• **TASK DESCRIPTION**: What's needed is an exact retyping of the lines from the start of the listing up to and including the line with "### 3. Sprint 2 Test Scripts Setup", minus any pictures.

• **DATASET ENTRIES**:
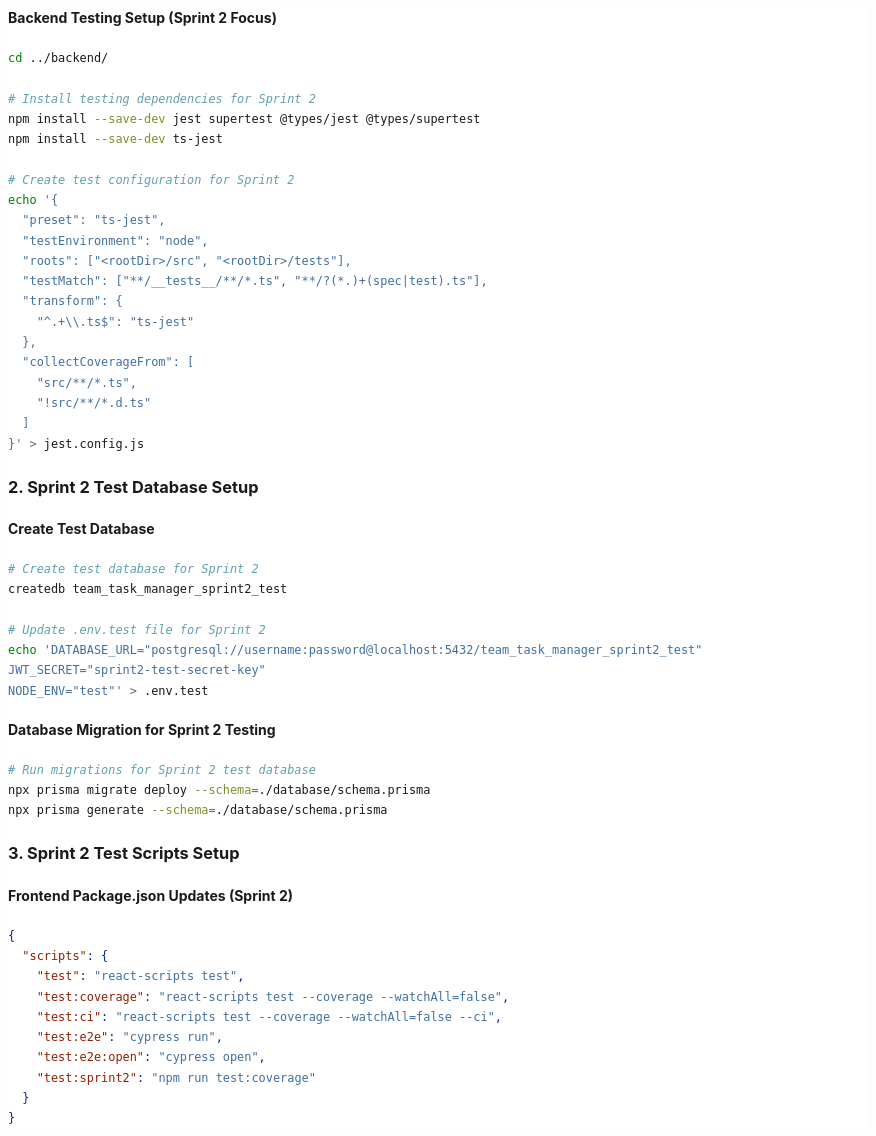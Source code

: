 #### Backend Testing Setup (Sprint 2 Focus)
```bash
cd ../backend/

# Install testing dependencies for Sprint 2
npm install --save-dev jest supertest @types/jest @types/supertest
npm install --save-dev ts-jest

# Create test configuration for Sprint 2
echo '{
  "preset": "ts-jest",
  "testEnvironment": "node",
  "roots": ["<rootDir>/src", "<rootDir>/tests"],
  "testMatch": ["**/__tests__/**/*.ts", "**/?(*.)+(spec|test).ts"],
  "transform": {
    "^.+\\.ts$": "ts-jest"
  },
  "collectCoverageFrom": [
    "src/**/*.ts",
    "!src/**/*.d.ts"
  ]
}' > jest.config.js
```

### 2. Sprint 2 Test Database Setup

#### Create Test Database
```bash
# Create test database for Sprint 2
createdb team_task_manager_sprint2_test

# Update .env.test file for Sprint 2
echo 'DATABASE_URL="postgresql://username:password@localhost:5432/team_task_manager_sprint2_test"
JWT_SECRET="sprint2-test-secret-key"
NODE_ENV="test"' > .env.test
```

#### Database Migration for Sprint 2 Testing
```bash
# Run migrations for Sprint 2 test database
npx prisma migrate deploy --schema=./database/schema.prisma
npx prisma generate --schema=./database/schema.prisma
```

### 3. Sprint 2 Test Scripts Setup

#### Frontend Package.json Updates (Sprint 2)
```json
{
  "scripts": {
    "test": "react-scripts test",
    "test:coverage": "react-scripts test --coverage --watchAll=false",
    "test:ci": "react-scripts test --coverage --watchAll=false --ci",
    "test:e2e": "cypress run",
    "test:e2e:open": "cypress open",
    "test:sprint2": "npm run test:coverage"
  }
}
```
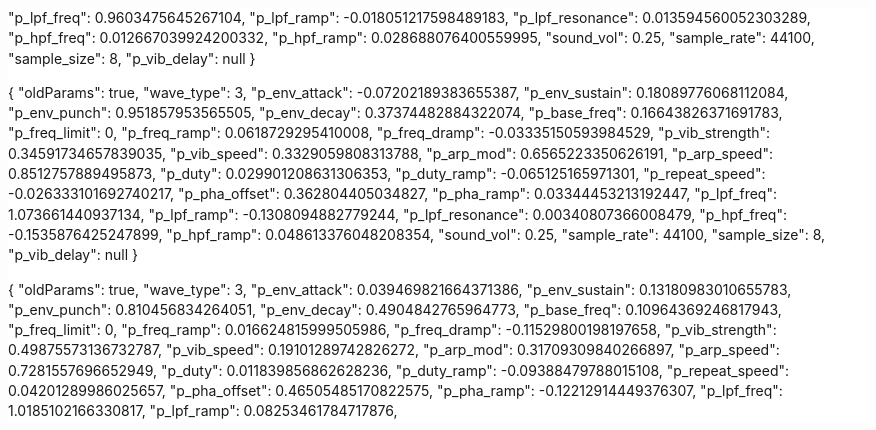   "p_lpf_freq": 0.9603475645267104,
  "p_lpf_ramp": -0.018051217598489183,
  "p_lpf_resonance": 0.013594560052303289,
  "p_hpf_freq": 0.012667039924200332,
  "p_hpf_ramp": 0.028688076400559995,
  "sound_vol": 0.25,
  "sample_rate": 44100,
  "sample_size": 8,
  "p_vib_delay": null
}


{
  "oldParams": true,
  "wave_type": 3,
  "p_env_attack": -0.07202189383655387,
  "p_env_sustain": 0.18089776068112084,
  "p_env_punch": 0.951857953565505,
  "p_env_decay": 0.37374482884322074,
  "p_base_freq": 0.16643826371691783,
  "p_freq_limit": 0,
  "p_freq_ramp": 0.0618729295410008,
  "p_freq_dramp": -0.03335150593984529,
  "p_vib_strength": 0.34591734657839035,
  "p_vib_speed": 0.3329059808313788,
  "p_arp_mod": 0.6565223350626191,
  "p_arp_speed": 0.8512757889495873,
  "p_duty": 0.029901208631306353,
  "p_duty_ramp": -0.065125165971301,
  "p_repeat_speed": -0.026333101692740217,
  "p_pha_offset": 0.362804405034827,
  "p_pha_ramp": 0.03344453213192447,
  "p_lpf_freq": 1.073661440937134,
  "p_lpf_ramp": -0.1308094882779244,
  "p_lpf_resonance": 0.00340807366008479,
  "p_hpf_freq": -0.1535876425247899,
  "p_hpf_ramp": 0.048613376048208354,
  "sound_vol": 0.25,
  "sample_rate": 44100,
  "sample_size": 8,
  "p_vib_delay": null
}

{
  "oldParams": true,
  "wave_type": 3,
  "p_env_attack": 0.039469821664371386,
  "p_env_sustain": 0.13180983010655783,
  "p_env_punch": 0.810456834264051,
  "p_env_decay": 0.4904842765964773,
  "p_base_freq": 0.10964369246817943,
  "p_freq_limit": 0,
  "p_freq_ramp": 0.016624815999505986,
  "p_freq_dramp": -0.11529800198197658,
  "p_vib_strength": 0.49875573136732787,
  "p_vib_speed": 0.19101289742826272,
  "p_arp_mod": 0.31709309840266897,
  "p_arp_speed": 0.7281557696652949,
  "p_duty": 0.011839856862628236,
  "p_duty_ramp": -0.09388479788015108,
  "p_repeat_speed": 0.04201289986025657,
  "p_pha_offset": 0.46505485170822575,
  "p_pha_ramp": -0.12212914449376307,
  "p_lpf_freq": 1.0185102166330817,
  "p_lpf_ramp": 0.08253461784717876,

• **OUTPUT FOR THIS EXERCISE**:
Source code

: #### Backend Testing Setup (Sprint 2 Focus)
```bash
cd ../backend/

# Install testing dependencies for Sprint 2
npm install --save-dev jest supertest @types/jest @types/supertest
npm install --save-dev ts-jest

# Create test configuration for Sprint 2
echo '{
  "preset": "ts-jest",
  "testEnvironment": "node",
  "roots": ["<rootDir>/src", "<rootDir>/tests"],
  "testMatch": ["**/__tests__/**/*.ts", "**/?(*.)+(spec|test).ts"],
  "transform": {
    "^.+\\.ts$": "ts-jest"
  },
  "collectCoverageFrom": [
    "src/**/*.ts",
    "!src/**/*.d.ts"
  ]
}' > jest.config.js
```

### 2. Sprint 2 Test Database Setup

#### Create Test Database
```bash
# Create test database for Sprint 2
createdb team_task_manager_sprint2_test

# Update .env.test file for Sprint 2
echo 'DATABASE_URL="postgresql://username:password@localhost:5432/team_task_manager_sprint2_test"
JWT_SECRET="sprint2-test-secret-key"
NODE_ENV="test"' > .env.test
```

#### Database Migration for Sprint 2 Testing
```bash
# Run migrations for Sprint 2 test database
npx prisma migrate deploy --schema=./database/schema.prisma
npx prisma generate --schema=./database/schema.prisma
```

### 3. Sprint 2 Test Scripts Setup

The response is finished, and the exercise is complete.